中国キリスト教会の成長は今までにないほどに驚異的な勢いだ ―― キリスト教エキュメニカル派最大組織の世界教会協議会(WCC)は、中国のキリスト教会が同国の経済成長に引けをとらないほどの勢いで近年急激に成長していると指摘する。
「私はここ15年の間に中国を何度も訪れたが、その驚異的な成長に愕然とするしかない。今や教会は溢れるほどだ」。WCC国際情勢・パブリックウィットネス主任のマシューズ・ジョージ・チュナカラ氏は、中国のキリスト教会で「独特で爆発的な成長」が続いていると語る。

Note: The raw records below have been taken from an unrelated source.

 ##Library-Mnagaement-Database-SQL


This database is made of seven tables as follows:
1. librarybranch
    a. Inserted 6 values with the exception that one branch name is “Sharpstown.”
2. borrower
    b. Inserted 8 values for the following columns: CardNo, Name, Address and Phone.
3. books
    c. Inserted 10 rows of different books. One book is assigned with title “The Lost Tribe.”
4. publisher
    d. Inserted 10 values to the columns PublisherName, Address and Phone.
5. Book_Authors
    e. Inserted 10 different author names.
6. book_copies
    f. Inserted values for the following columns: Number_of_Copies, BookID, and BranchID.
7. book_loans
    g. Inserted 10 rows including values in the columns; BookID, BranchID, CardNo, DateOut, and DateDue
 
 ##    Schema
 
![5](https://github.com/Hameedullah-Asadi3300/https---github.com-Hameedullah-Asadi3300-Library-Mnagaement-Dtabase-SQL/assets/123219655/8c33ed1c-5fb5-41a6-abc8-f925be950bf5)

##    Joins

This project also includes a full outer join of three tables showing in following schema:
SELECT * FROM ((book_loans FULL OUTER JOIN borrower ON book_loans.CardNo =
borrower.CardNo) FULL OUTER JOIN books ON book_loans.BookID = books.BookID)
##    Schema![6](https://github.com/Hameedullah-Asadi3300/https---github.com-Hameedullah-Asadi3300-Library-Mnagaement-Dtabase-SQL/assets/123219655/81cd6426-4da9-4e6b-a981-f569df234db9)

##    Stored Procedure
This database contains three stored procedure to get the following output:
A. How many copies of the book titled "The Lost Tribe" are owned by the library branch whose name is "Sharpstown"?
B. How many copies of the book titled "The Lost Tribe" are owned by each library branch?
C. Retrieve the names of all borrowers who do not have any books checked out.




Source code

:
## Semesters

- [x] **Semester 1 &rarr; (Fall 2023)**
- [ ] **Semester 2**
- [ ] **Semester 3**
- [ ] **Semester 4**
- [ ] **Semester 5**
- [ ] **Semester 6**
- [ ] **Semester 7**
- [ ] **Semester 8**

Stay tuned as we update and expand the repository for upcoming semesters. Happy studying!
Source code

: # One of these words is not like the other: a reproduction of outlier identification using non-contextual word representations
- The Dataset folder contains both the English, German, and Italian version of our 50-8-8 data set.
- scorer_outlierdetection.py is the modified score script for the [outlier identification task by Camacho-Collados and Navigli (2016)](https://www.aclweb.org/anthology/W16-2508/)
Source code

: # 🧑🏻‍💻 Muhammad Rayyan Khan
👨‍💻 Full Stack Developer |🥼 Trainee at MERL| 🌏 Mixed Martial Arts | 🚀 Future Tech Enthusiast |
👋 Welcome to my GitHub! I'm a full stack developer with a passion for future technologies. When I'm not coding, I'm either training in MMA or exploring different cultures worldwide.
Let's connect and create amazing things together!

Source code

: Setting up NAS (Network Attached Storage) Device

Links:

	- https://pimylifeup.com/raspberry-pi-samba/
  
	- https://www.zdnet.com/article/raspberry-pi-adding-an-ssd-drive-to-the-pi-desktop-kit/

「教会で見られるのは貧しい人々ばかりではない。裕福な人々や高学歴の人々もキリスト教を受け入れつつある。北京と上海がその証拠だ」。1970年代初頭の中国のキリスト教人口は300万人とされているが、現在は1億3千人を超えると言われている。
中国政府 今や信者に「好意的」になりつつある
チュナカラ氏は中国政府の信教の自由へ対する姿勢の変化についても指摘する。わずか10年前、政府の監視、迫害によって中国のキリスト教徒は教会へ通うことだけで精一杯の状況だった。しかし、チュナカラ氏は現在の状況について「非常に改善された」と述べ、信者に対する政府の姿勢は今や「好意的」になりつつあるとまで語る。
「中国政府は何か挑発的なことがない限り今はもう(教会を)襲撃するようなことはしないであろう。現在中国は急速な経済成長の中にあり、政府は調和の取れた社会の重要性を認識している。そのような社会を促進するために、政府は宗教に特別な役割を与えているのだ」とチュナカラ氏は中国政府の意図を語る。
実際に中国政府は04年に「人権を尊重し保護する」という内容を盛り込んだ憲法改定を行っており、09年には人権保護のための具体的な計画を初めて定めた「国家人権行動計画」を発表した。これら信教の自由の保障につながる憲法改定や政府の動きについて、チュナカラ氏は「このようなことが起ころうとは15年前は誰も想像しなかった」と語る。
青年、第三世界に「本物の霊的熱意」
「中国だけでなく、アジアの多くの国で教会が発展しつつある。より大勢の人々が神のもとへ立ち返ってきている。特に西洋社会と比較すると東洋の(クリスチャン)青年の勢いは非常に目覚しいものがある。草の根レベルの人々の間に本物の霊的熱意が存在する」と言う。
チュナカラ氏はまた、神は知恵ある者に恥をかかせるため無学な者を用いられている(1コリント1:27)と述べ、「西洋でキリスト教が衰退する一方、神は霊的覚醒をインドや中国といった第三世界の間にもたらそうとしている」と語った。